PROVIDED MATERIAL below:

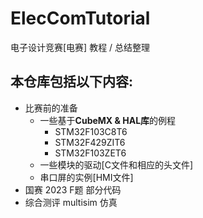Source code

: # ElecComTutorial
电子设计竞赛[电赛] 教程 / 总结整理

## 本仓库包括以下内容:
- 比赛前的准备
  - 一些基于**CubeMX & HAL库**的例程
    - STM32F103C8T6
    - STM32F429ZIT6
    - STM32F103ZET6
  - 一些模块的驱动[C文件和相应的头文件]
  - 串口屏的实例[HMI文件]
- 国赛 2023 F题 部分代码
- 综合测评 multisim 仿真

End of PROVIDED MATERIAL.
PROVIDED MATERIAL below:

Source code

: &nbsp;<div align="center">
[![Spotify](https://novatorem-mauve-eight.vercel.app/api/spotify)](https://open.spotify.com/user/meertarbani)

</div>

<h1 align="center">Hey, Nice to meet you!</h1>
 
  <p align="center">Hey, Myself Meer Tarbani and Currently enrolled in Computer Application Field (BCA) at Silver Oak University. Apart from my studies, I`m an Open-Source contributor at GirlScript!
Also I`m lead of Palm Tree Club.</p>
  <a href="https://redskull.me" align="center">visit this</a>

End of PROVIDED MATERIAL.
PROVIDED MATERIAL below:

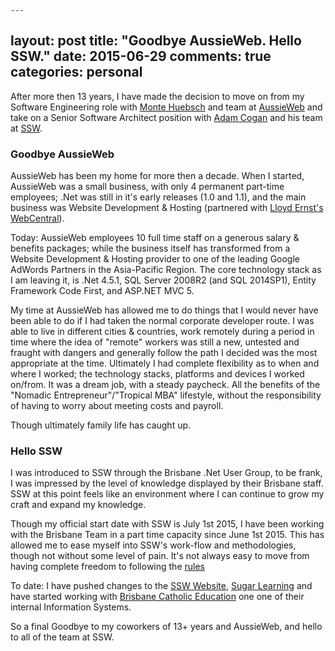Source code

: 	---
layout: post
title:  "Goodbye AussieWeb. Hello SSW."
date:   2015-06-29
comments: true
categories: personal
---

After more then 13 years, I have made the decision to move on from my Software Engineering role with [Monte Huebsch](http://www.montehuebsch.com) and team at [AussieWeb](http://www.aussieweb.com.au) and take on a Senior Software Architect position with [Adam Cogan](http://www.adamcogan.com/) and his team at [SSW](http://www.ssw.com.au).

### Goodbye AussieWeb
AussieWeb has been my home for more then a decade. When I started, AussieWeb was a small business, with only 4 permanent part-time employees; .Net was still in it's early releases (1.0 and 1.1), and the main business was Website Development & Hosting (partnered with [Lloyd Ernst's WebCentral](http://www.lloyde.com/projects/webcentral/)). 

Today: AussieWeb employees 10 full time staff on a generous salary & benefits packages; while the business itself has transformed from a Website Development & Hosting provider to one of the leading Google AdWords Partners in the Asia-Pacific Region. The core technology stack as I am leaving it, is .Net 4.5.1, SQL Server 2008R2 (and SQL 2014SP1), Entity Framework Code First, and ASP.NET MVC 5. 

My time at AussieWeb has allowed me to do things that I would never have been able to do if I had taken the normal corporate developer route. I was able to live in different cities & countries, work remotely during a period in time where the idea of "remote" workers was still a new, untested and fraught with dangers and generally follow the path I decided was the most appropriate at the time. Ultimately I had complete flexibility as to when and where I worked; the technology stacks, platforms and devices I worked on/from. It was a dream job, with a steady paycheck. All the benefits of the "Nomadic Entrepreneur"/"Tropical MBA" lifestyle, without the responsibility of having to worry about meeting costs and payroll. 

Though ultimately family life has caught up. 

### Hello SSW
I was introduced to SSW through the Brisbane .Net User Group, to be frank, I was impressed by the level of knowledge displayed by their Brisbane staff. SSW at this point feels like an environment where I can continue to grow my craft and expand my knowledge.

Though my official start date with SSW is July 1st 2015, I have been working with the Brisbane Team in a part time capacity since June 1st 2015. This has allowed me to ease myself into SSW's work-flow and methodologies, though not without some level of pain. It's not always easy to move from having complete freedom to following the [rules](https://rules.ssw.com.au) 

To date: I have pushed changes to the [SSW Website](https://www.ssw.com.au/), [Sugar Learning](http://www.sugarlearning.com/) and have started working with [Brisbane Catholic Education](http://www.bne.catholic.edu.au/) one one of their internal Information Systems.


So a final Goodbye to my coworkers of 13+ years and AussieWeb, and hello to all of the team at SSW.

End of PROVIDED MATERIAL.

▸ ABOUT THIS TASK
Scan the lines above, and whenever one holds the string "Though", copy it.

▸ ANSWER BOX
Though ultimately family life has caught up. 
Though my official start date with SSW is July 1st 2015, I have been working with the Brisbane Team in a part time capacity since June 1st 2015. This has allowed me to ease myself into SSW's work-flow and methodologies, though not without some level of pain. It's not always easy to move from having complete freedom to following the [rules](https://rules.ssw.com.au) 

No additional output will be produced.